No son los únicos que quieren saber lo que ocurrió ese día. El movimiento de los Truthers (los que no creen en la verdad oficial) que incluye al “Comité de Abogados por una Investigación del 9/11” y “Arquitectos e Ingenieros por la Verdad”, entre otros, organizaron la 17ª edición del “9/11 Truth Film Festival” en un teatro de Oakland, California que se transmitió por la web.

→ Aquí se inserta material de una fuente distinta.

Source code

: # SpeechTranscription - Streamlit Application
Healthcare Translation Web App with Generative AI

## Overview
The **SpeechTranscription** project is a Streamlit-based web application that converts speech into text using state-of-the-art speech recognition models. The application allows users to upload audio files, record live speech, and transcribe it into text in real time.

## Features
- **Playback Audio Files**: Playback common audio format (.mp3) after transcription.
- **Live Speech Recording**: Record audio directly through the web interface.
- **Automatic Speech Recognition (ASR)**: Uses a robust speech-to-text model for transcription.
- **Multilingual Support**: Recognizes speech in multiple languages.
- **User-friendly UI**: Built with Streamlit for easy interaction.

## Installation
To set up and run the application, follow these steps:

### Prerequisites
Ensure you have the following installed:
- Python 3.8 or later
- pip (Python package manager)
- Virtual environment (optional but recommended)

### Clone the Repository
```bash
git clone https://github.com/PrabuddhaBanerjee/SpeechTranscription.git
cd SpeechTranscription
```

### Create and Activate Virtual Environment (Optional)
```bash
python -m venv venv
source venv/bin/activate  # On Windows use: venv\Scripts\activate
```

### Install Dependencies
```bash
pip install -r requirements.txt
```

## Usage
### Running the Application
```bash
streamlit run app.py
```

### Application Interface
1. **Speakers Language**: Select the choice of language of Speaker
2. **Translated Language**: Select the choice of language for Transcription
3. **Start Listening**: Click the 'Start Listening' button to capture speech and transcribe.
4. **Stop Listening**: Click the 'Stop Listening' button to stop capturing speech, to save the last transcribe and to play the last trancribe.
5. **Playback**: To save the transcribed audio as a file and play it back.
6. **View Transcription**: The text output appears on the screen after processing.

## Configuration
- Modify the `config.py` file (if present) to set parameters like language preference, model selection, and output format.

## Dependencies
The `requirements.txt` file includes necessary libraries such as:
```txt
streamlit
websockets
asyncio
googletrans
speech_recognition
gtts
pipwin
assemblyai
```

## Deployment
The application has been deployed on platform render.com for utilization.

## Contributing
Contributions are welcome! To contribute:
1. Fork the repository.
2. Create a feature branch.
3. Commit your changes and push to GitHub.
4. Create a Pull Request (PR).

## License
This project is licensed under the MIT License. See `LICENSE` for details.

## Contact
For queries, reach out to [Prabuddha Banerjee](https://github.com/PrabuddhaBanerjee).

Las sospechas sobre el verdadero carácter de los ataques nacieron desde el día 12 de setiembre de 2001. Los dos edificios se desmoronaron en caída libre como solo pueden hacerlo cuando hay una demolición controlada, según los especialistas. Otra mole cayó a las pocas horas sin que hubiera impactado ningún avión. Otro grupo de truthers se llama Remember Building 7, por el Edificio 7.

El conserje de la torre Norte del World Trade Center, William Rodríguez, alertó tempranamente que había escuchado explosiones en el sótano antes de que se estrellara el avión. Muchos de los rescatistas revelaron que la humareda no era compatible con el combustible de las aeronaves o los elementos de una construcción. Posteriormente se reveló que había amianto en las paredes y un fondo de compensación creado para atender demandas de víctimas recibió más de 67.000 solicitudes de indemnización en los últimos diez años de personas que estaban cerca del lugar: la mitad por casos de cáncer, unos 4000 a nombre de enfermos que ya murieron.

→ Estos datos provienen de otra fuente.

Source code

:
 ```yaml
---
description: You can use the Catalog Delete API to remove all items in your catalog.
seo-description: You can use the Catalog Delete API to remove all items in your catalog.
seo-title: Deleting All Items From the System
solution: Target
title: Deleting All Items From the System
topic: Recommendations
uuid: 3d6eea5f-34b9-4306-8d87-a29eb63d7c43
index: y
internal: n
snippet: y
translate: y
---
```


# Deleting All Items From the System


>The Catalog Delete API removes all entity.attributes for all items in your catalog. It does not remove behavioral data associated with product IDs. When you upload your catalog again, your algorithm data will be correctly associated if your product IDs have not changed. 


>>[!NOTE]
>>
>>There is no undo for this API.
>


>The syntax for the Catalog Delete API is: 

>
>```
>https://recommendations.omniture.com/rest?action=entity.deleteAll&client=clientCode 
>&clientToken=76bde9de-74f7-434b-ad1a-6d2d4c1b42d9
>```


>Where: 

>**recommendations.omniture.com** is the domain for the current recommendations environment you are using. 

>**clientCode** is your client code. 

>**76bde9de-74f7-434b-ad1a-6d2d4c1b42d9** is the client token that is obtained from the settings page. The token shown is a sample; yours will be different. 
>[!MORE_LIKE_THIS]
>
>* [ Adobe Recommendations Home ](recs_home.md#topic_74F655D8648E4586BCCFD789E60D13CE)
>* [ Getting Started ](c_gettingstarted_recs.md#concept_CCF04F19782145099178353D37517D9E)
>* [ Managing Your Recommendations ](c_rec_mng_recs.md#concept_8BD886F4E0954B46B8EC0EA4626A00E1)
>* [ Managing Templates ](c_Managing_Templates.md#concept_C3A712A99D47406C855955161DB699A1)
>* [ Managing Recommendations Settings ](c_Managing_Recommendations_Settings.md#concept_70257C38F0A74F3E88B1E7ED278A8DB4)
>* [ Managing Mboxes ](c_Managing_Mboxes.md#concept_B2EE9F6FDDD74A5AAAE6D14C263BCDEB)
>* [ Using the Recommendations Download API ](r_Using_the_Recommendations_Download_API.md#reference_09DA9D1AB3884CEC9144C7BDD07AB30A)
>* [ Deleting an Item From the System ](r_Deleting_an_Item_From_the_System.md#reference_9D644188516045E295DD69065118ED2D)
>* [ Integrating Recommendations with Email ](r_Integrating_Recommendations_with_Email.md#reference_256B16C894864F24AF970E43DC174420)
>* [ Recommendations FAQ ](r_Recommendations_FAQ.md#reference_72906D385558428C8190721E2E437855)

El WTC había pasado de manos seis semanas antes de los ataques. El inversor inmobiliario Larry Silverstein había pagado unos 3200 millones de dólares de alquiler por 99 años -algo usual por esos lares- y tuvo la precaución de contratar un seguro que incluía ataques terroristas. Además, según los registros comunales, las torres deberían ser demolidas porque efectivamente se había utilizado amianto en las paredes, y para la época ya había sido prohibido.

La versión oficial es que Al Qaeda había llevado a cabo el atentado y que el responsable ideológico era Osama bin Laden. Tanto él como 15 de los 19 terroristas implicados eran de nacionalidad saudita. Un dato para profundizar, pero el FBI no hurgó demasiado allí. Bin Laden era heredero de una familia con fuertes intereses en la construcción en Arabia Saudita que tenía vinculación comercial con los Bush.

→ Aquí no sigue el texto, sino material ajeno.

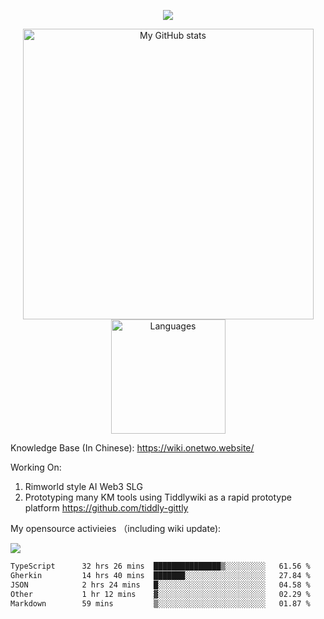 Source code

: <a href="https://github.com/linonetwo">
    <p align="center">
        <img src="https://github-profile-trophy.vercel.app/?username=linonetwo&column=7&theme=onedark"/>
    </p>
</a>
<a align="center" href="https://github.com/linonetwo">
  <p align="center">
    <img src="https://github-readme-stats.vercel.app/api?username=linonetwo&show_icons=true&count_private=true" alt="My GitHub stats" width="465"/>
    <img src="https://github-readme-stats.vercel.app/api/top-langs/?username=linonetwo&layout=compact&langs_count=10" alt="Languages" height="183">
  </p>
</a>

Knowledge Base (In Chinese): https://wiki.onetwo.website/

Working On: 

1. Rimworld style AI Web3 SLG
1. Prototyping many KM tools using Tiddlywiki as a rapid prototype platform https://github.com/tiddly-gittly

My opensource activieies （including wiki update):

![](https://visitor-badge.glitch.me/badge?page_id=linonetwo.linonetwo)

<!--START_SECTION:waka-->

```txt
TypeScript      32 hrs 26 mins  ███████████████▒░░░░░░░░░   61.56 %
Gherkin         14 hrs 40 mins  ███████░░░░░░░░░░░░░░░░░░   27.84 %
JSON            2 hrs 24 mins   █░░░░░░░░░░░░░░░░░░░░░░░░   04.58 %
Other           1 hr 12 mins    ▓░░░░░░░░░░░░░░░░░░░░░░░░   02.29 %
Markdown        59 mins         ▒░░░░░░░░░░░░░░░░░░░░░░░░   01.87 %
```

<!--END_SECTION:waka-->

El presidente George W. Bush estaba en el colegio primario Emma Booker, de Sarasota, Florida, cuando le informan del atentado. La imagen de su cara de sorpresa recorrió el mundo. Un alumno de esa escuela, Isaac Eger, se convirtió en periodista y encontró algunos datos reveladores. Tres de los terroristas habían vivido en ese distrito. No solo eso: sus colegas Anthony Summers and Robbyn Swan detectaron que la pareja de Adbulaziz y Anoud al Hijji huyó misteriosamente de su lujosa vivienda del 4224 de Escondito Drive días antes del 11-S. En la vivienda FBI encontró que la heladera estaba llena, había fruta sobre la mesa, pañales sucios en el baño, un auto nuevo en la entrada y una caja fuerte vacía. Muy raro para alguien que se va de viaje. La pareja tenía relación familiar con el rey Saudita.

Un exagente del FBI que participó de la Operación Encore, Danny González, dijo que la pista saudita fue eliminada muy rápidamente y no figura en el informe de una comisión que volcó en 600 páginas la versión del gobierno. Pero hay familias plantearon demandas judiciales a las autoridades de Arabia Saudita. Otro agente, Ken Williams, había elaborado un memo semanas antes de los ataques en el que advertía sobre individuos de nacionalidad saudita que estaban tomando misteriosas lecciones de vuelo en Arizona.

Tirando de esa línea se llega hasta Jamal Khashoggi, descuartizado en la embajada saudita en Estambul en octubre de 2018 por agentes del príncipe Mohamed bin Salman, el hombre fuerte del régimen, según reconoció el gobierno Biden. Periodista de profesión y corresponsal del Washington Post, Khashoggi habría tenido información o documentación que probaría la responsabilidad de la monarquía en el ataque y de la cobertura que le dio el gobierno de Bush.

Si verdaderamente esta vez liberan los documentos sobre el 11-S, la onda expansiva puede voltear mucho más que los edificios emblemáticos del poder financiero de Nueva York.